Information given:

====

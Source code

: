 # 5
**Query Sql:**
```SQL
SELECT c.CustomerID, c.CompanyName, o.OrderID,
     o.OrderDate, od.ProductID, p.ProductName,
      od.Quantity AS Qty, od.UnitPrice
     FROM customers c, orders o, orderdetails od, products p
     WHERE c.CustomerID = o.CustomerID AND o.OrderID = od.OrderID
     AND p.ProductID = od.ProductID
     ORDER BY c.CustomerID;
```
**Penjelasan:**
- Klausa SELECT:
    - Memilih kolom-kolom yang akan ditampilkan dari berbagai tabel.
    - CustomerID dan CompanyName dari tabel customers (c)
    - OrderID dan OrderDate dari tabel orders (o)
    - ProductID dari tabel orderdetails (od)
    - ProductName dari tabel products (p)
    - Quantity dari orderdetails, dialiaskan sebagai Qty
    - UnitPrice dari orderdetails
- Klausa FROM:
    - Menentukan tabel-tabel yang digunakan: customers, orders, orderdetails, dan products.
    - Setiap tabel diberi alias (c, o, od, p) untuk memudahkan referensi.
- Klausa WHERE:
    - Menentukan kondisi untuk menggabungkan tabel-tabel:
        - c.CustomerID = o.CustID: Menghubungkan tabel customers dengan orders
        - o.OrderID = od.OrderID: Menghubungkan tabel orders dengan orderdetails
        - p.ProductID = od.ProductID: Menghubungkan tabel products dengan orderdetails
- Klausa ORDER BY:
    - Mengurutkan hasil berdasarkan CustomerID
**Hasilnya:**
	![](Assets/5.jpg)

====

Activity:
Working down from the line that contains "- ProductName dari tabel products (p)", retype each line exactly through the last line of the data, and give nothing else.

Solution to the exercise:
    - ProductName dari tabel products (p)
    - Quantity dari orderdetails, dialiaskan sebagai Qty
    - UnitPrice dari orderdetails
- Klausa FROM:
    - Menentukan tabel-tabel yang digunakan: customers, orders, orderdetails, dan products.
    - Setiap tabel diberi alias (c, o, od, p) untuk memudahkan referensi.
- Klausa WHERE:
    - Menentukan kondisi untuk menggabungkan tabel-tabel:
        - c.CustomerID = o.CustID: Menghubungkan tabel customers dengan orders
        - o.OrderID = od.OrderID: Menghubungkan tabel orders dengan orderdetails
        - p.ProductID = od.ProductID: Menghubungkan tabel products dengan orderdetails
- Klausa ORDER BY:
    - Mengurutkan hasil berdasarkan CustomerID
**Hasilnya:**
	![](Assets/5.jpg)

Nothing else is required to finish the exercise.